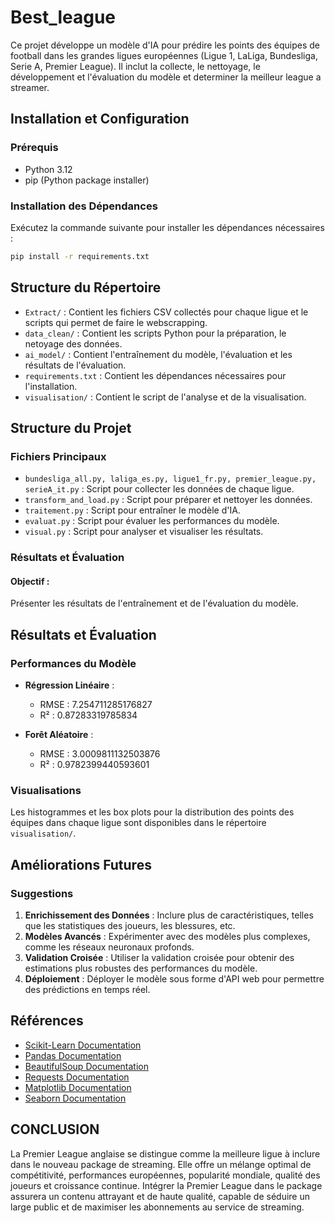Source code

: # Best_league
Ce projet développe un modèle d'IA pour prédire les points des équipes de football dans les grandes ligues européennes (Ligue 1, LaLiga, Bundesliga, Serie A, Premier League). Il inclut la collecte, le nettoyage, le développement et l'évaluation du modèle et determiner la meilleur league a streamer.

## Installation et Configuration

### Prérequis

- Python 3.12
- pip (Python package installer)

### Installation des Dépendances

Exécutez la commande suivante pour installer les dépendances nécessaires :

```bash
pip install -r requirements.txt
```
## Structure du Répertoire

- `Extract/` : Contient les fichiers CSV collectés pour chaque ligue et le scripts qui permet de faire le webscrapping.
- `data_clean/` : Contient les scripts Python pour la préparation, le netoyage des données.
- `ai_model/` : Contient l'entraînement du modèle, l'évaluation et les résultats de l'évaluation.
- `requirements.txt` : Contient les dépendances nécessaires pour l'installation.
- `visualisation/` : Contient le script de l'analyse et de la visualisation.


## Structure du Projet

### Fichiers Principaux

- `bundesliga_all.py, laliga_es.py, ligue1_fr.py, premier_league.py, serieA_it.py` : Script pour collecter les données de chaque ligue.
- `transform_and_load.py` : Script pour préparer et nettoyer les données.
- `traitement.py` : Script pour entraîner le modèle d'IA.
- `evaluat.py` : Script pour évaluer les performances du modèle.
- `visual.py` : Script pour analyser et visualiser les résultats.


###  Résultats et Évaluation

#### Objectif :
Présenter les résultats de l'entraînement et de l'évaluation du modèle.

## Résultats et Évaluation

### Performances du Modèle

- **Régression Linéaire** :
  - RMSE : 7.254711285176827
  - R² : 0.87283319785834

- **Forêt Aléatoire** :
  - RMSE : 3.0009811132503876
  - R² : 0.9782399440593601

### Visualisations

Les histogrammes et les box plots pour la distribution des points des équipes dans chaque ligue sont disponibles dans le répertoire `visualisation/`.


## Améliorations Futures

### Suggestions

1. **Enrichissement des Données** : Inclure plus de caractéristiques, telles que les statistiques des joueurs, les blessures, etc.
2. **Modèles Avancés** : Expérimenter avec des modèles plus complexes, comme les réseaux neuronaux profonds.
3. **Validation Croisée** : Utiliser la validation croisée pour obtenir des estimations plus robustes des performances du modèle.
4. **Déploiement** : Déployer le modèle sous forme d'API web pour permettre des prédictions en temps réel.

## Références

- [Scikit-Learn Documentation](https://scikit-learn.org/stable/documentation.html)
- [Pandas Documentation](https://pandas.pydata.org/docs/)
- [BeautifulSoup Documentation](https://www.crummy.com/software/BeautifulSoup/bs4/doc/)
- [Requests Documentation](https://docs.python-requests.org/en/latest/)
- [Matplotlib Documentation](https://matplotlib.org/stable/contents.html)
- [Seaborn Documentation](https://seaborn.pydata.org/)

## CONCLUSION

La Premier League anglaise se distingue comme la meilleure ligue à inclure dans le nouveau package de streaming. Elle offre un mélange optimal de compétitivité, performances européennes, popularité mondiale, qualité des joueurs et croissance continue. Intégrer la Premier League dans le package assurera un contenu attrayant et de haute qualité, capable de séduire un large public et de maximiser les abonnements au service de streaming.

---*---

#### [Problem to solve]
Among the entries above, copy exactly only the lines starting with the one containing "- R² : 0.9782399440593601" and going through the one containing "2. **Modèles Avancés**", both ends included.

#### [Reply to the task]
  - R² : 0.9782399440593601

### Visualisations

Les histogrammes et les box plots pour la distribution des points des équipes dans chaque ligue sont disponibles dans le répertoire `visualisation/`.


## Améliorations Futures

### Suggestions

1. **Enrichissement des Données** : Inclure plus de caractéristiques, telles que les statistiques des joueurs, les blessures, etc.
2. **Modèles Avancés** : Expérimenter avec des modèles plus complexes, comme les réseaux neuronaux profonds.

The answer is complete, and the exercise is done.